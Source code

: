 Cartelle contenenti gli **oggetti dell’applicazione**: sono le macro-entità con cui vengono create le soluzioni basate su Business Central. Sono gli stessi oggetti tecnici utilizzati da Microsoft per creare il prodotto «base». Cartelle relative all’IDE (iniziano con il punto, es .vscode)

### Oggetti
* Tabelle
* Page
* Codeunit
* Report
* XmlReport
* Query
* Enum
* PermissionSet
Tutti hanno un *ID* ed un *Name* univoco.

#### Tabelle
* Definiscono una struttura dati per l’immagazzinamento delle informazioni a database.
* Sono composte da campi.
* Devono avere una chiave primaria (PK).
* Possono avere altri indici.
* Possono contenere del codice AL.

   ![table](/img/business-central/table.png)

----------

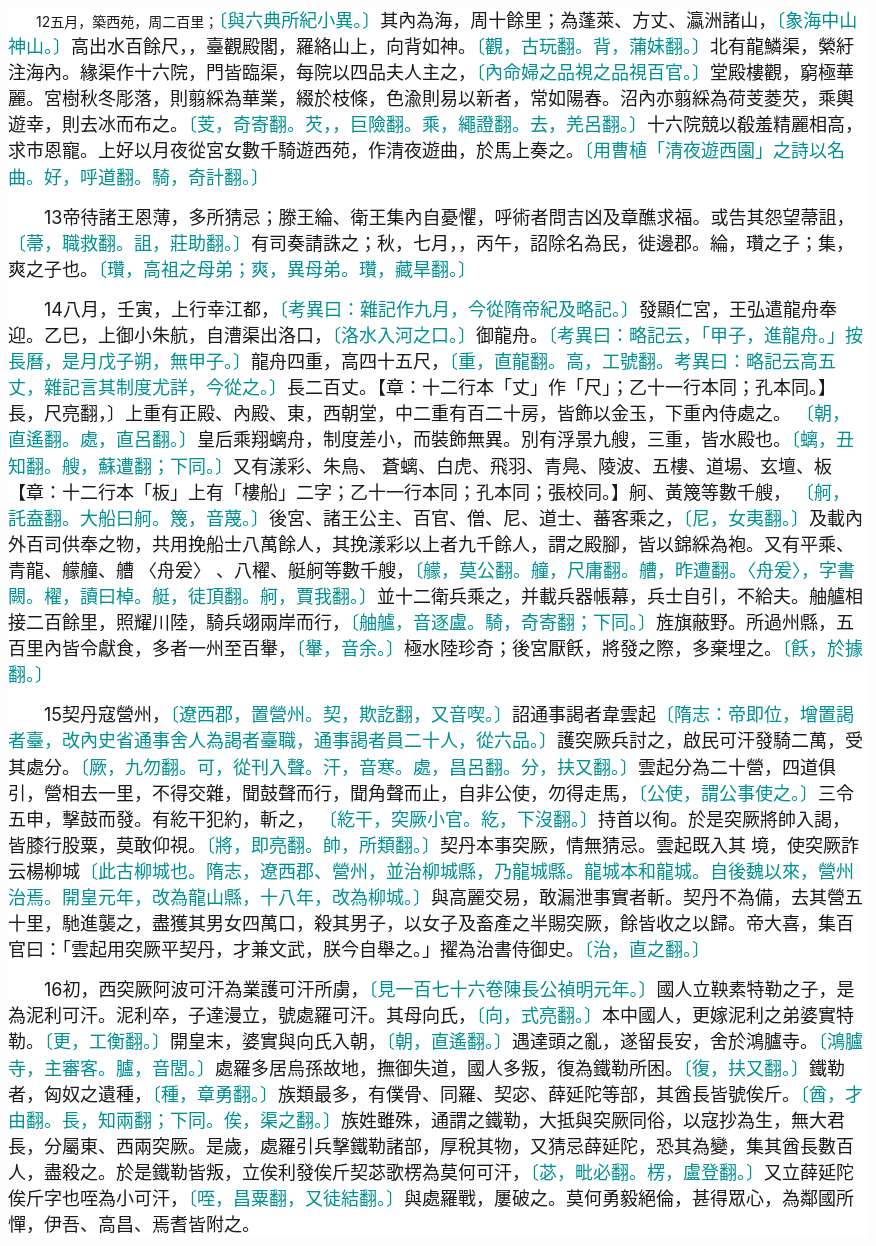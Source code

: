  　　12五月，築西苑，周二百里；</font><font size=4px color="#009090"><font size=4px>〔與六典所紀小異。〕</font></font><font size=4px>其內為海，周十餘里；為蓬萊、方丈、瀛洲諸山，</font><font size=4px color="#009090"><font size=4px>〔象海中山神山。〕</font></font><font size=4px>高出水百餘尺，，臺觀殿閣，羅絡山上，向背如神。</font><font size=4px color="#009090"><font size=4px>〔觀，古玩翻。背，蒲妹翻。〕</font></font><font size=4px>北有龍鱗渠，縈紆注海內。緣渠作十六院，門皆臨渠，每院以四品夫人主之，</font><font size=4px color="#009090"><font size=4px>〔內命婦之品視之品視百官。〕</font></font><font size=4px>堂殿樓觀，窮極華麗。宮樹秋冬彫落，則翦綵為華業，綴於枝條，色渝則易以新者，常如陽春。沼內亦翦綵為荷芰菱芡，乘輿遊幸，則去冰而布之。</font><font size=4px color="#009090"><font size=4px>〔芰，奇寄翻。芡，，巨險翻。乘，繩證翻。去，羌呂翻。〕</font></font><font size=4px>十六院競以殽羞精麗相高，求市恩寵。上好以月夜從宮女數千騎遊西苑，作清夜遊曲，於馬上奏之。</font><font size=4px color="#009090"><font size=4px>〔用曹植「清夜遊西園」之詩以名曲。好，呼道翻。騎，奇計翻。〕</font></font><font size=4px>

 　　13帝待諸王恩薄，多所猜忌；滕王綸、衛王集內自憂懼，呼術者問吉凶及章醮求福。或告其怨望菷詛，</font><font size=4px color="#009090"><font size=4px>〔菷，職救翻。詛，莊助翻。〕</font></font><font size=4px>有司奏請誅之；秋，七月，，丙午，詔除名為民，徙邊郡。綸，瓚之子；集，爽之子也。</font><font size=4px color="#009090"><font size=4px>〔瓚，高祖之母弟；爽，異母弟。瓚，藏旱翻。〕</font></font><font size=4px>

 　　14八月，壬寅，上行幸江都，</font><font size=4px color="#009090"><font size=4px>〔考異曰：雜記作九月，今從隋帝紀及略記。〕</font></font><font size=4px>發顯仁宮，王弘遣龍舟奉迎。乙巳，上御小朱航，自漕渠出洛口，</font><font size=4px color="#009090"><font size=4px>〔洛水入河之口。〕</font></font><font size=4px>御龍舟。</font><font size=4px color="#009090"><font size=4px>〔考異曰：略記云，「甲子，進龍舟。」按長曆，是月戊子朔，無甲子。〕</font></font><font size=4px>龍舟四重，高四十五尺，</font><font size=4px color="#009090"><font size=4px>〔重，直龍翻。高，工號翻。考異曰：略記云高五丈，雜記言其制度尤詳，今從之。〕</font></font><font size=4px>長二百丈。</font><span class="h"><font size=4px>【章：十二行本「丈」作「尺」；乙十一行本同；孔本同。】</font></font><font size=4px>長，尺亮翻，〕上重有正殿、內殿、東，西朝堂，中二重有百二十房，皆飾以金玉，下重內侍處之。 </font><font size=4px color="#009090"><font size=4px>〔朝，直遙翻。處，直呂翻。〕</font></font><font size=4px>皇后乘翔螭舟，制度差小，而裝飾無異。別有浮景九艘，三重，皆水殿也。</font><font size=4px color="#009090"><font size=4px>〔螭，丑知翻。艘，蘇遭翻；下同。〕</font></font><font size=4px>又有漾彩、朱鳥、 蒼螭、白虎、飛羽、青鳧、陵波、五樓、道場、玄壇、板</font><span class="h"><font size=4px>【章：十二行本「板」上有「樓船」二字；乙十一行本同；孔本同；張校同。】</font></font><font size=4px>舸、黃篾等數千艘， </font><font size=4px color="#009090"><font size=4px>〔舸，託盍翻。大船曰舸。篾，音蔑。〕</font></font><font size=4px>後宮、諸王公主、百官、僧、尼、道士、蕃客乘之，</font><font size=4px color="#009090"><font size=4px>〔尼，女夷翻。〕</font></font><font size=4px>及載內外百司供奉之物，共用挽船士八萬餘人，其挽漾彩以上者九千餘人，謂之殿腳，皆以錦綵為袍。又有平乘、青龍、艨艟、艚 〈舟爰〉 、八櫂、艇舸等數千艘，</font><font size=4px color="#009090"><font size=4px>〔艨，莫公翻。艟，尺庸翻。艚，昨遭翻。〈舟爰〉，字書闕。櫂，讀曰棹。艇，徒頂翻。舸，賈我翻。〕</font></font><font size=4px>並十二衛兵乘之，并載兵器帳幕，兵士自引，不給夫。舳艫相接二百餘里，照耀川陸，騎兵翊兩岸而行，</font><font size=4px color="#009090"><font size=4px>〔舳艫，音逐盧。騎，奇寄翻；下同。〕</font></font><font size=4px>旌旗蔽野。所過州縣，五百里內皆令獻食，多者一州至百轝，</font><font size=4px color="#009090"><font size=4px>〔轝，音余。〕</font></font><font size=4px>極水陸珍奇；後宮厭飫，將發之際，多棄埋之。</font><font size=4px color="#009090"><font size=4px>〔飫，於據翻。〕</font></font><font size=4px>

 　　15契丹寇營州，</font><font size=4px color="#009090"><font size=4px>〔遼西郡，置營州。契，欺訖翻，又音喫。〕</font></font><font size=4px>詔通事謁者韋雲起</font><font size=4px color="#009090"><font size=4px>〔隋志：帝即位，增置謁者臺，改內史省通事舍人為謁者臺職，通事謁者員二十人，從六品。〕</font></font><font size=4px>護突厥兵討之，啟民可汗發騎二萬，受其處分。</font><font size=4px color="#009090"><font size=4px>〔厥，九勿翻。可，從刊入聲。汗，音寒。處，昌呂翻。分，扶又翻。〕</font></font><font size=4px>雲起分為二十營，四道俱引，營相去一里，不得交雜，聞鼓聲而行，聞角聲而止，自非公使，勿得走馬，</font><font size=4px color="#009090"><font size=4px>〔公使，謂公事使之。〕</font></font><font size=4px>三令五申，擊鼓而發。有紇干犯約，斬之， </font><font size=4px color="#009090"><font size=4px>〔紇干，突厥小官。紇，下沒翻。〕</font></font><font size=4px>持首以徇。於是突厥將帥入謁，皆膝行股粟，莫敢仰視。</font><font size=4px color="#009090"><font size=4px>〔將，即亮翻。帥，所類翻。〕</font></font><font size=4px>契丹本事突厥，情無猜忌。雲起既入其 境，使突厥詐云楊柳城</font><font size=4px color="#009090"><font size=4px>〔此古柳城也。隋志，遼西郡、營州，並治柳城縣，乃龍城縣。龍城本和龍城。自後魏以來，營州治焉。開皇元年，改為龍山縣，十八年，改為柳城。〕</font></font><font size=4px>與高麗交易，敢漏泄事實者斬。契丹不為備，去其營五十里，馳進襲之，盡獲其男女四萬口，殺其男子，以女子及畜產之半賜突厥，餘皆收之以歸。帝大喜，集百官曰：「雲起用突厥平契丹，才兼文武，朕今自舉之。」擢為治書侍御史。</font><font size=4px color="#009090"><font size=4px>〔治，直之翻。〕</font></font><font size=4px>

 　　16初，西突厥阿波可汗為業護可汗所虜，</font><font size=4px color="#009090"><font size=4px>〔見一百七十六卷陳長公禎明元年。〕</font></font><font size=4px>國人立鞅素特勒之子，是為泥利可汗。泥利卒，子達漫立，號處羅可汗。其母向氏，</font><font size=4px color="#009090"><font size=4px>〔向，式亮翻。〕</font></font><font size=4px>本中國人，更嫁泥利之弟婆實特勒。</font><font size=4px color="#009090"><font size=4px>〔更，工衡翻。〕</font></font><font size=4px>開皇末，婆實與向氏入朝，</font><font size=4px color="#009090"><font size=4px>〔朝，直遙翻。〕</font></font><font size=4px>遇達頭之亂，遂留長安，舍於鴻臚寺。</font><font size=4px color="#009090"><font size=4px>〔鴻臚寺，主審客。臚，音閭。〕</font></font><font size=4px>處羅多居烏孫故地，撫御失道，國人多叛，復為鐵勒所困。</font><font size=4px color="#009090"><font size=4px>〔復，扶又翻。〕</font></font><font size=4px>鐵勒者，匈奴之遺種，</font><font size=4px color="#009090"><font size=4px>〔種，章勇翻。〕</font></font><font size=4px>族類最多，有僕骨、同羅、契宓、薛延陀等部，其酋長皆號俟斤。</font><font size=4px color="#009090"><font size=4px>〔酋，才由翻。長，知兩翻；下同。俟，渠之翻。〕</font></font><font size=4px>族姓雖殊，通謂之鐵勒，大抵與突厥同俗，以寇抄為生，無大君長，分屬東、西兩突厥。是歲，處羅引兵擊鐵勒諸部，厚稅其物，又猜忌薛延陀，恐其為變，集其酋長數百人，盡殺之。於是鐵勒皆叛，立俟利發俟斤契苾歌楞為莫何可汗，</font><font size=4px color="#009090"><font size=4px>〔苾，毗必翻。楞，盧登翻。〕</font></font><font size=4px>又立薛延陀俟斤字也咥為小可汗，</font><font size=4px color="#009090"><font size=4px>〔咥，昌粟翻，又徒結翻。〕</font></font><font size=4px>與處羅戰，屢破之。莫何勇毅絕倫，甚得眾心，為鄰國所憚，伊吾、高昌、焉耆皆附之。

----------

### Exercise description:
Each line above that contains the string "avere" should be identified and copied.

### Reply:
* Devono avere una chiave primaria (PK).
* Possono avere altri indici.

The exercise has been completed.